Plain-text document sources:
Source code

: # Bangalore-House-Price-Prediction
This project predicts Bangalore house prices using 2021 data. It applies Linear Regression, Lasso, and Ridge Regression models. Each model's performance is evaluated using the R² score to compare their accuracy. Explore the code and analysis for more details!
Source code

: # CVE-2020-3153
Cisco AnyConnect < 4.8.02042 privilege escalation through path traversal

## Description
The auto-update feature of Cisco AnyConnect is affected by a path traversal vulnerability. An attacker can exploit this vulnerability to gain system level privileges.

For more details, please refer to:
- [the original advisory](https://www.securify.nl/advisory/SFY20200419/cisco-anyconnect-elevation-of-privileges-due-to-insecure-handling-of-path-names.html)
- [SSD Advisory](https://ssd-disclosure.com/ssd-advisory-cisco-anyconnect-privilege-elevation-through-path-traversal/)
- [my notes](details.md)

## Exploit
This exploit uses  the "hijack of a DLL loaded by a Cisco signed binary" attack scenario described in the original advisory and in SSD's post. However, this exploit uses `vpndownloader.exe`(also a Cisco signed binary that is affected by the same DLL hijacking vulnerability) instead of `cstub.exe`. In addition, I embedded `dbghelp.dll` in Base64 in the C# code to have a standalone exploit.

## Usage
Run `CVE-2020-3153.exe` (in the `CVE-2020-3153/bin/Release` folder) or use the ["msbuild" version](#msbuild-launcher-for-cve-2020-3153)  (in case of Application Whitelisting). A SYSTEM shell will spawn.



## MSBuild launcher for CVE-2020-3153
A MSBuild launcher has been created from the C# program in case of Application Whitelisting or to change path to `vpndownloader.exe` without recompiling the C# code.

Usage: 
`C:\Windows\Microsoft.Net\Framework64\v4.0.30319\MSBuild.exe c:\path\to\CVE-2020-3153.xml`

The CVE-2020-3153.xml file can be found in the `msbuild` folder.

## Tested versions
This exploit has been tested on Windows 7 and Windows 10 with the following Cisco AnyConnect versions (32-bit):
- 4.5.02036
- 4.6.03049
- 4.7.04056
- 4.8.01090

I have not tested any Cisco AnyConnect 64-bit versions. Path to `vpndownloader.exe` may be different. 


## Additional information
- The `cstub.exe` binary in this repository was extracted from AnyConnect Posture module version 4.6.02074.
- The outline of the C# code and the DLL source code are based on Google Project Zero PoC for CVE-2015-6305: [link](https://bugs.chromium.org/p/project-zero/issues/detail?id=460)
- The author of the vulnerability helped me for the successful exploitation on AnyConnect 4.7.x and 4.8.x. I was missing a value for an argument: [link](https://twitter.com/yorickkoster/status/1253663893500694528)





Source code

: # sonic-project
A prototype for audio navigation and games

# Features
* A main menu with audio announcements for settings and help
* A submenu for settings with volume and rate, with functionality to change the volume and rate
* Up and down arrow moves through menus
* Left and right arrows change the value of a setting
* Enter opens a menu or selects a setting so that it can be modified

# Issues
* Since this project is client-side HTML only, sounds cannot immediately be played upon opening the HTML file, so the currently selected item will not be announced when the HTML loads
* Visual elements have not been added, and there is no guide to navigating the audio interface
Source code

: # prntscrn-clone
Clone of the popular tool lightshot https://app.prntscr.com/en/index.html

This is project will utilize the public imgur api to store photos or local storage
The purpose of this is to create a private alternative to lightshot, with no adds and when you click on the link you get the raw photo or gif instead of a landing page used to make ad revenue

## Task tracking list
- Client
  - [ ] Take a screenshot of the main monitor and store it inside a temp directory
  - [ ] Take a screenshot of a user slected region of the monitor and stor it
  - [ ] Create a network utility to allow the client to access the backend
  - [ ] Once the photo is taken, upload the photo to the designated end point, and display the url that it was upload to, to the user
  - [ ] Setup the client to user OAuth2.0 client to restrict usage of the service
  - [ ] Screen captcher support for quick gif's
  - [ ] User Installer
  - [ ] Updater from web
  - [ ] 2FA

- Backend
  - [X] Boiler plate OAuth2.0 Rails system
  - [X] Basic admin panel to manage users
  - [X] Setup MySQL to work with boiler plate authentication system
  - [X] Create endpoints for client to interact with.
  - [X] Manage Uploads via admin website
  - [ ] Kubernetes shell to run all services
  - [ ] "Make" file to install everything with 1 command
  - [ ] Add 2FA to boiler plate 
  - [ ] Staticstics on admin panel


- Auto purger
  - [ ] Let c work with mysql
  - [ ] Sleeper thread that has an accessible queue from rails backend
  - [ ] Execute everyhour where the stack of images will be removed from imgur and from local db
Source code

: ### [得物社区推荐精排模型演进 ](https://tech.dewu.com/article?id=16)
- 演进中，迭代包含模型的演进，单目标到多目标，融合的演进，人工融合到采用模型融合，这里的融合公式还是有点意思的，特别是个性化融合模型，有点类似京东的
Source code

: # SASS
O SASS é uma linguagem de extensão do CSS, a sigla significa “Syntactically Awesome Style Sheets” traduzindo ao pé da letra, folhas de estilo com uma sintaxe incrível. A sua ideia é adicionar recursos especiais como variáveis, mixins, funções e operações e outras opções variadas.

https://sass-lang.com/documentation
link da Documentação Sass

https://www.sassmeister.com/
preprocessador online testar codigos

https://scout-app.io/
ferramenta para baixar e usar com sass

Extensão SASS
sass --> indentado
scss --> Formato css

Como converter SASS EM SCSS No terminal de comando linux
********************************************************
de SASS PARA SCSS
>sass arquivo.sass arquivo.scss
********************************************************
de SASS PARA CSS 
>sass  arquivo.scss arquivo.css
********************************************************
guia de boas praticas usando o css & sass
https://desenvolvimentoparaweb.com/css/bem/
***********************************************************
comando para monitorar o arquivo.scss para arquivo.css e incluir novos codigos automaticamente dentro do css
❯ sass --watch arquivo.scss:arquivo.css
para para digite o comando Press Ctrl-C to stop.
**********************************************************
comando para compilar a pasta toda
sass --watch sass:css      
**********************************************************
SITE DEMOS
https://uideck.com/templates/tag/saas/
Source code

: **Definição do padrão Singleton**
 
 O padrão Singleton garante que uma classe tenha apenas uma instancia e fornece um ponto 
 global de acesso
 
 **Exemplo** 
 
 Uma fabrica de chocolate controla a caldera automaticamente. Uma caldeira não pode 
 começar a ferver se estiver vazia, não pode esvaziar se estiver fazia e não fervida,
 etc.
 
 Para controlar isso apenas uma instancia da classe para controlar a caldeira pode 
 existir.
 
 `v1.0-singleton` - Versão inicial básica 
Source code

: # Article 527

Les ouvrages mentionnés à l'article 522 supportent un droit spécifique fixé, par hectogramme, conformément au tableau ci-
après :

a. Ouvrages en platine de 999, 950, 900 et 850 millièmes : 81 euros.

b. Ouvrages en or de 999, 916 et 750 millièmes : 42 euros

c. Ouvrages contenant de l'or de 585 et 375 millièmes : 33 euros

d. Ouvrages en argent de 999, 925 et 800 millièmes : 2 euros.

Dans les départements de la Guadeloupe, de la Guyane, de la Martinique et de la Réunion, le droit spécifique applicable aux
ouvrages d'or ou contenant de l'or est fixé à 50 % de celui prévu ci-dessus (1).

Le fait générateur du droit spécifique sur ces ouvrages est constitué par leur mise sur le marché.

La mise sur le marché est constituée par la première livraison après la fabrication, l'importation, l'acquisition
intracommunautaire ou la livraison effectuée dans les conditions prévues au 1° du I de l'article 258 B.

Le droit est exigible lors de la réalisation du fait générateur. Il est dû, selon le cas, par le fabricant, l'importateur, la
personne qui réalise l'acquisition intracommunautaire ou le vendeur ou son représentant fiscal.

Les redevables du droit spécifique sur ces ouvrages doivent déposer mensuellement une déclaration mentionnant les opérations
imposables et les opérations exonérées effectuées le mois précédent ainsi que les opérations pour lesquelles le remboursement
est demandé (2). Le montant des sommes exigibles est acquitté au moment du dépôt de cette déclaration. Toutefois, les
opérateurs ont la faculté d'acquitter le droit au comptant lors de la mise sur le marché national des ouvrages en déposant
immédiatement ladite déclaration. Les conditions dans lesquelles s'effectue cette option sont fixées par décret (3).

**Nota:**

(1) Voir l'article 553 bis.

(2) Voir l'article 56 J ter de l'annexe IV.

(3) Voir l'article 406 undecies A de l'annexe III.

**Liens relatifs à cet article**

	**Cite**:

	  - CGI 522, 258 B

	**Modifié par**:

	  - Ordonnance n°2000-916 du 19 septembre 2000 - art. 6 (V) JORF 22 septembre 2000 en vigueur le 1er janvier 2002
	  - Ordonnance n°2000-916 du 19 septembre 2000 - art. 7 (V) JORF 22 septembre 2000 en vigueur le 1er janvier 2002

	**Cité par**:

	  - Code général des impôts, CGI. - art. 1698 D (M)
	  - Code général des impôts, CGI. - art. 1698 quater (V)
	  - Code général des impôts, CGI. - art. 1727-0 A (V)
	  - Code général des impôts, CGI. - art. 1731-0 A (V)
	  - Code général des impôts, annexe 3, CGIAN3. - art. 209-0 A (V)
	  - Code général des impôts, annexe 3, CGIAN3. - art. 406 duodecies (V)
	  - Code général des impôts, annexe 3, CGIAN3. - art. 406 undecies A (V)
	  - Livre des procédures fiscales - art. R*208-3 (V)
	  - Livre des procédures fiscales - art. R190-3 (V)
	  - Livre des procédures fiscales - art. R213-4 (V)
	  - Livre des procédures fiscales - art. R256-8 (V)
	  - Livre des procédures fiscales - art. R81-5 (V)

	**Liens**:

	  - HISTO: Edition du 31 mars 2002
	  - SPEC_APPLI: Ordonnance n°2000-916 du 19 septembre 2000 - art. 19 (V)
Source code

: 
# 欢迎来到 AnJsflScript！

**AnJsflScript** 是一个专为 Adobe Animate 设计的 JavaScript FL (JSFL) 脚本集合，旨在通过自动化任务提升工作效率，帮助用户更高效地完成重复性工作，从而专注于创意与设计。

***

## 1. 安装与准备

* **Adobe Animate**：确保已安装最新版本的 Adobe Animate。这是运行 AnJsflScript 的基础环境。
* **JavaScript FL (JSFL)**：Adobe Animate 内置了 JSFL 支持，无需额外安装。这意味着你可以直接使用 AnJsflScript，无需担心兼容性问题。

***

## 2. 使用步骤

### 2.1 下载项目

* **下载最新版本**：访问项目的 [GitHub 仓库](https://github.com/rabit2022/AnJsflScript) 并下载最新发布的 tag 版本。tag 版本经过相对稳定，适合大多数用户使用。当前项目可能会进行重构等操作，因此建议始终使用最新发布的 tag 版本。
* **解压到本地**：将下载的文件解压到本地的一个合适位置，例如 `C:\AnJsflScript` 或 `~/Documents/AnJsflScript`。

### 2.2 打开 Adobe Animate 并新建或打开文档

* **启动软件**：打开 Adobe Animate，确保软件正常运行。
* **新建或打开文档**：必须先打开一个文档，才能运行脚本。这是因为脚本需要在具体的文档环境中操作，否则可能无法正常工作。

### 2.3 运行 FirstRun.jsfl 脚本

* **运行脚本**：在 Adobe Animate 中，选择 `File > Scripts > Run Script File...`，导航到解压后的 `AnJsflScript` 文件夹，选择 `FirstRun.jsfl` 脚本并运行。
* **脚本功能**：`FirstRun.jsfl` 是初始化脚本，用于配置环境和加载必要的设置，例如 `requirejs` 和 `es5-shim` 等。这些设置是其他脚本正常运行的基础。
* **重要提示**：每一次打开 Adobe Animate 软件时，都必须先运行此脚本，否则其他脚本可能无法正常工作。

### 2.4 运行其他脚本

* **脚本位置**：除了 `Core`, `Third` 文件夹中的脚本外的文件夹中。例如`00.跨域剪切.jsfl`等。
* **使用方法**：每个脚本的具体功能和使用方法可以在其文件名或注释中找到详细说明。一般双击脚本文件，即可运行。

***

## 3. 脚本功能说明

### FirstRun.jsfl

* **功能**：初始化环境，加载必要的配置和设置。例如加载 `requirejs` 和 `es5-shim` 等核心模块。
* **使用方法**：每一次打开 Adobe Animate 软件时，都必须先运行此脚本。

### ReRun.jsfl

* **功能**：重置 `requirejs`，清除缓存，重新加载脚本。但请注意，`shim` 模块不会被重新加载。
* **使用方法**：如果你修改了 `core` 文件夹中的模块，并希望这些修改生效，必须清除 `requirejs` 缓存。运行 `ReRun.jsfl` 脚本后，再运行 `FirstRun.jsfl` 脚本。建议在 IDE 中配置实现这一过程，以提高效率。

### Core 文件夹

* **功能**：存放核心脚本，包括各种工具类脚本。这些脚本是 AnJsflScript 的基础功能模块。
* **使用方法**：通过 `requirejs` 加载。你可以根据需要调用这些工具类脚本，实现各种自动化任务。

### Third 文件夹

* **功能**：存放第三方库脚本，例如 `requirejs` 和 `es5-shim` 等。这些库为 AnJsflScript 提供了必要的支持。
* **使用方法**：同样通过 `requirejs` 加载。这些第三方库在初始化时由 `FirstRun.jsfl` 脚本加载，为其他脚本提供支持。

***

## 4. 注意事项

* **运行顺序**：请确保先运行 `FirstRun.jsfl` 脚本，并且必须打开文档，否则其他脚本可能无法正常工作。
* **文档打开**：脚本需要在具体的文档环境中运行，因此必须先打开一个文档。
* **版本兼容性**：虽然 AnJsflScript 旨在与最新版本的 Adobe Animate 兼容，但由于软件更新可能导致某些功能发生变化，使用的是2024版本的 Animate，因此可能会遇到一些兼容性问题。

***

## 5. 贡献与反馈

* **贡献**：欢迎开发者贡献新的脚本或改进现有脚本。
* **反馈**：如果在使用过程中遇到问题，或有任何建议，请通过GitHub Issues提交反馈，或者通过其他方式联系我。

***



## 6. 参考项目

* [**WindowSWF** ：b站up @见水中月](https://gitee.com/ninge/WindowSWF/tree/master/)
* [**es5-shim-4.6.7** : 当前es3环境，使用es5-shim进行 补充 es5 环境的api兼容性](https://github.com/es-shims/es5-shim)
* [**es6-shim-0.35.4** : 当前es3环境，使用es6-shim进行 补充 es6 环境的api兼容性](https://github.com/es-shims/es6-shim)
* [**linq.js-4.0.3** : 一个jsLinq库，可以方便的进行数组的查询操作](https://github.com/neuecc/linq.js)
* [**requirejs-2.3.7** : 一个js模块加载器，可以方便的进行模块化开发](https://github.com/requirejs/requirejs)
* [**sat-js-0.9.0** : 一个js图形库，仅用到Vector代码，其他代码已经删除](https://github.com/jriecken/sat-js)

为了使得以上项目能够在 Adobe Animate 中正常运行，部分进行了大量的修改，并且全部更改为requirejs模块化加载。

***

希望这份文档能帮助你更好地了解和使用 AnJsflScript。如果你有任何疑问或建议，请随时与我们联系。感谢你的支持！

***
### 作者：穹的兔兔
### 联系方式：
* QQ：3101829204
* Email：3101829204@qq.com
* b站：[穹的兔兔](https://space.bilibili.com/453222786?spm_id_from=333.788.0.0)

Exercise requirements
Lines with "classe" in the records above: copy every one of them.

Response
 O padrão Singleton garante que uma classe tenha apenas uma instancia e fornece um ponto 
 Para controlar isso apenas uma instancia da classe para controlar a caldeira pode 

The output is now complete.